_WORK TO COMPLETE_
All lines holding the word "IdiotsInCars" should be located in the records and copied.

(Beginning of INPUT DATA)

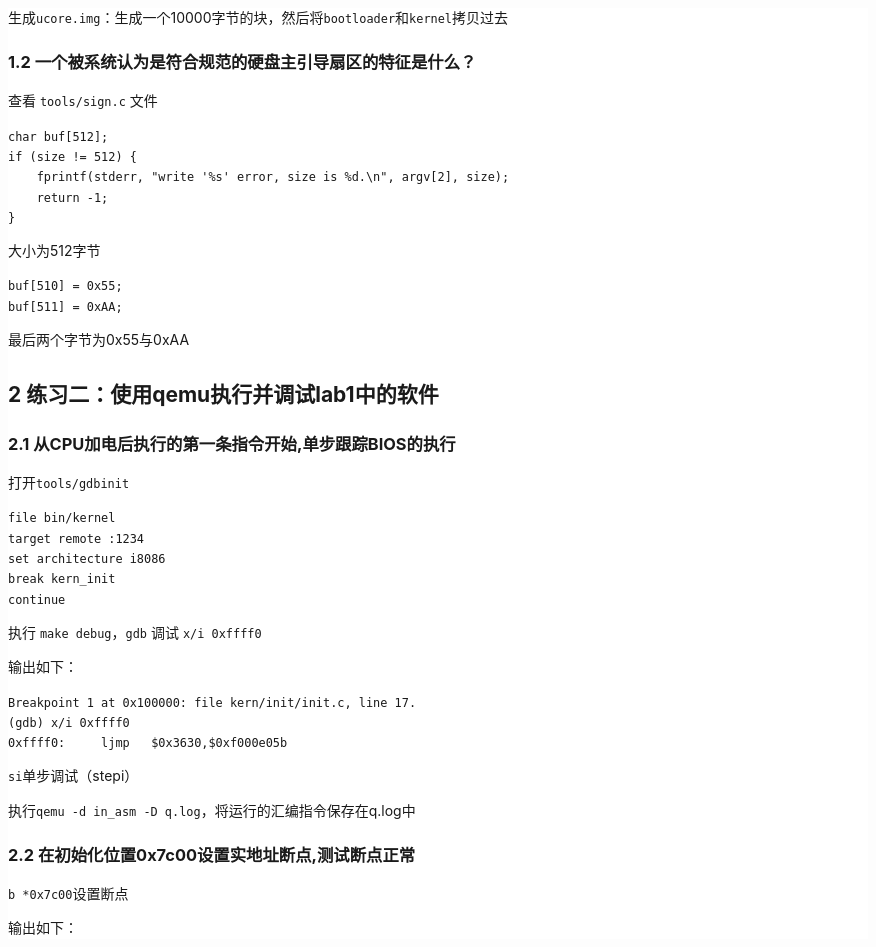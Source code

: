 生成`ucore.img`：生成一个10000字节的块，然后将`bootloader`和`kernel`拷贝过去


### 1.2 一个被系统认为是符合规范的硬盘主引导扇区的特征是什么？

查看 `tools/sign.c` 文件

```
char buf[512];
if (size != 512) {
    fprintf(stderr, "write '%s' error, size is %d.\n", argv[2], size);
    return -1;
}
```

大小为512字节

```
buf[510] = 0x55;
buf[511] = 0xAA;
```

最后两个字节为0x55与0xAA

## 2 练习二：使用qemu执行并调试lab1中的软件

### 2.1 从CPU加电后执行的第一条指令开始,单步跟踪BIOS的执行


打开`tools/gdbinit`

```
file bin/kernel
target remote :1234
set architecture i8086 
break kern_init
continue
```

执行 `make debug`，`gdb` 调试 `x/i 0xffff0`

输出如下：

```
Breakpoint 1 at 0x100000: file kern/init/init.c, line 17.
(gdb) x/i 0xffff0
0xffff0:     ljmp   $0x3630,$0xf000e05b
```

`si`单步调试（stepi）

执行`qemu -d in_asm -D q.log`，将运行的汇编指令保存在q.log中

### 2.2 在初始化位置0x7c00设置实地址断点,测试断点正常

`b *0x7c00`设置断点

输出如下：
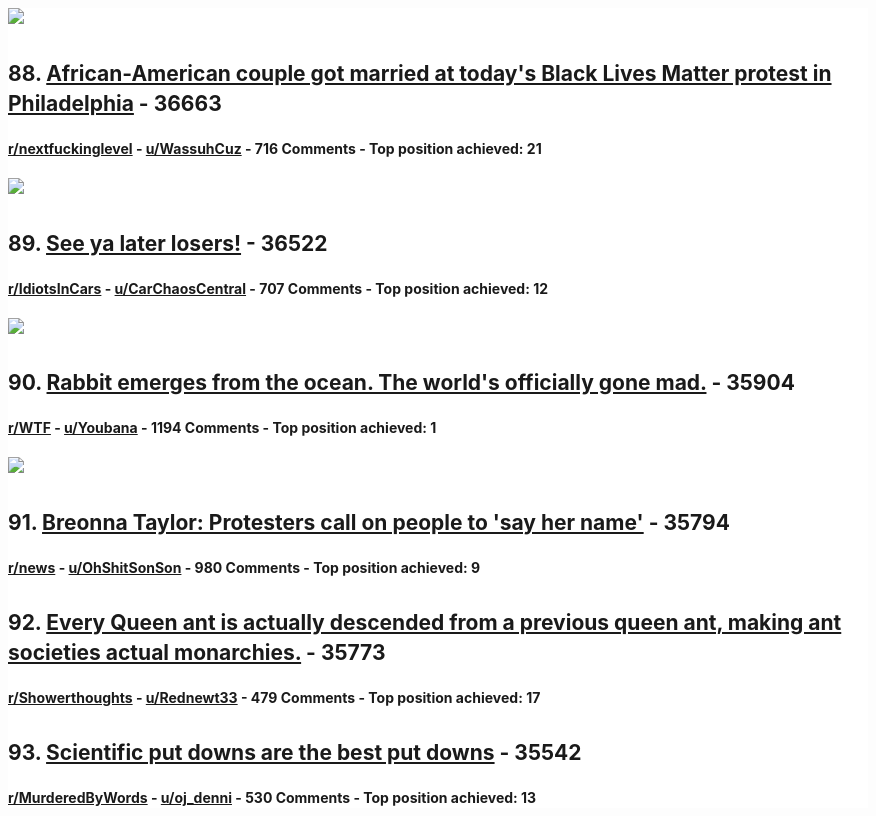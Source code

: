 <a href="https://www.vox.com/2020/6/7/21283014/protests-george-floyd-cities-across-world-larger"><img src="https://b.thumbs.redditmedia.com/mbnp5g6hXXh0saQiwQSC4AxY6-DhEigc7NO0Mt07H5s.jpg"></img></a>

## 88. [African-American couple got married at today's Black Lives Matter protest in Philadelphia](http://reddit.com/r/nextfuckinglevel/comments/gy2r2z/africanamerican_couple_got_married_at_todays/) - 36663
#### [r/nextfuckinglevel](http://reddit.com/r/nextfuckinglevel) - [u/WassuhCuz](http://reddit.com/u/WassuhCuz) - 716 Comments - Top position achieved: 21

<a href="https://v.redd.it/4rxie7fowd351"><img src="https://b.thumbs.redditmedia.com/hBa_3q0qL657AXCxIsHe7N29Gox7couprthkEZUM0Bc.jpg"></img></a>

## 89. [See ya later losers!](http://reddit.com/r/IdiotsInCars/comments/gychen/see_ya_later_losers/) - 36522
#### [r/IdiotsInCars](http://reddit.com/r/IdiotsInCars) - [u/CarChaosCentral](http://reddit.com/u/CarChaosCentral) - 707 Comments - Top position achieved: 12

<a href="https://v.redd.it/oc6y8awnqh351"><img src="https://b.thumbs.redditmedia.com/KZ99sVr70zkCn-b3sTCcsODha47FAworin5viVFzbIQ.jpg"></img></a>

## 90. [Rabbit emerges from the ocean. The world's officially gone mad.](http://reddit.com/r/WTF/comments/gymk6c/rabbit_emerges_from_the_ocean_the_worlds/) - 35904
#### [r/WTF](http://reddit.com/r/WTF) - [u/Youbana](http://reddit.com/u/Youbana) - 1194 Comments - Top position achieved: 1

<a href="https://v.redd.it/qdtno0yhhk351"><img src="https://a.thumbs.redditmedia.com/eCCdQwwTWbav-B6jSq5ZfvwJEdm3ms2NNxoKszKxq14.jpg"></img></a>

## 91. [Breonna Taylor: Protesters call on people to 'say her name'](http://reddit.com/r/news/comments/gye698/breonna_taylor_protesters_call_on_people_to_say/) - 35794
#### [r/news](http://reddit.com/r/news) - [u/OhShitSonSon](http://reddit.com/u/OhShitSonSon) - 980 Comments - Top position achieved: 9

## 92. [Every Queen ant is actually descended from a previous queen ant, making ant societies actual monarchies.](http://reddit.com/r/Showerthoughts/comments/gybz0g/every_queen_ant_is_actually_descended_from_a/) - 35773
#### [r/Showerthoughts](http://reddit.com/r/Showerthoughts) - [u/Rednewt33](http://reddit.com/u/Rednewt33) - 479 Comments - Top position achieved: 17

## 93. [Scientific put downs are the best put downs](http://reddit.com/r/MurderedByWords/comments/gy349e/scientific_put_downs_are_the_best_put_downs/) - 35542
#### [r/MurderedByWords](http://reddit.com/r/MurderedByWords) - [u/oj_denni](http://reddit.com/u/oj_denni) - 530 Comments - Top position achieved: 13

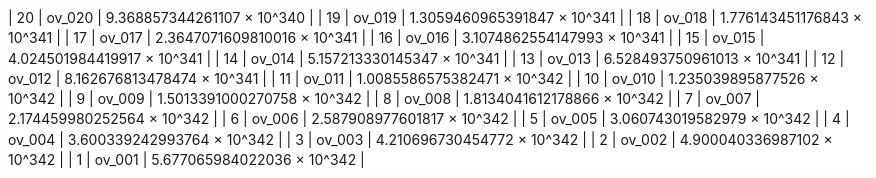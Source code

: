| 20 | ov_020 | 9.368857344261107 × 10^340 |
| 19 | ov_019 | 1.3059460965391847 × 10^341 |
| 18 | ov_018 | 1.776143451176843 × 10^341 |
| 17 | ov_017 | 2.3647071609810016 × 10^341 |
| 16 | ov_016 | 3.1074862554147993 × 10^341 |
| 15 | ov_015 | 4.024501984419917 × 10^341 |
| 14 | ov_014 | 5.157213330145347 × 10^341 |
| 13 | ov_013 | 6.528493750961013 × 10^341 |
| 12 | ov_012 | 8.162676813478474 × 10^341 |
| 11 | ov_011 | 1.0085586575382471 × 10^342 |
| 10 | ov_010 | 1.235039895877526 × 10^342 |
| 9 | ov_009 | 1.5013391000270758 × 10^342 |
| 8 | ov_008 | 1.8134041612178866 × 10^342 |
| 7 | ov_007 | 2.174459980252564 × 10^342 |
| 6 | ov_006 | 2.587908977601817 × 10^342 |
| 5 | ov_005 | 3.060743019582979 × 10^342 |
| 4 | ov_004 | 3.600339242993764 × 10^342 |
| 3 | ov_003 | 4.210696730454772 × 10^342 |
| 2 | ov_002 | 4.900040336987102 × 10^342 |
| 1 | ov_001 | 5.677065984022036 × 10^342 |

(End of INPUT DATA)

_EXERCISE OUTPUT_
## 89. [See ya later losers!](http://reddit.com/r/IdiotsInCars/comments/gychen/see_ya_later_losers/) - 36522
#### [r/IdiotsInCars](http://reddit.com/r/IdiotsInCars) - [u/CarChaosCentral](http://reddit.com/u/CarChaosCentral) - 707 Comments - Top position achieved: 12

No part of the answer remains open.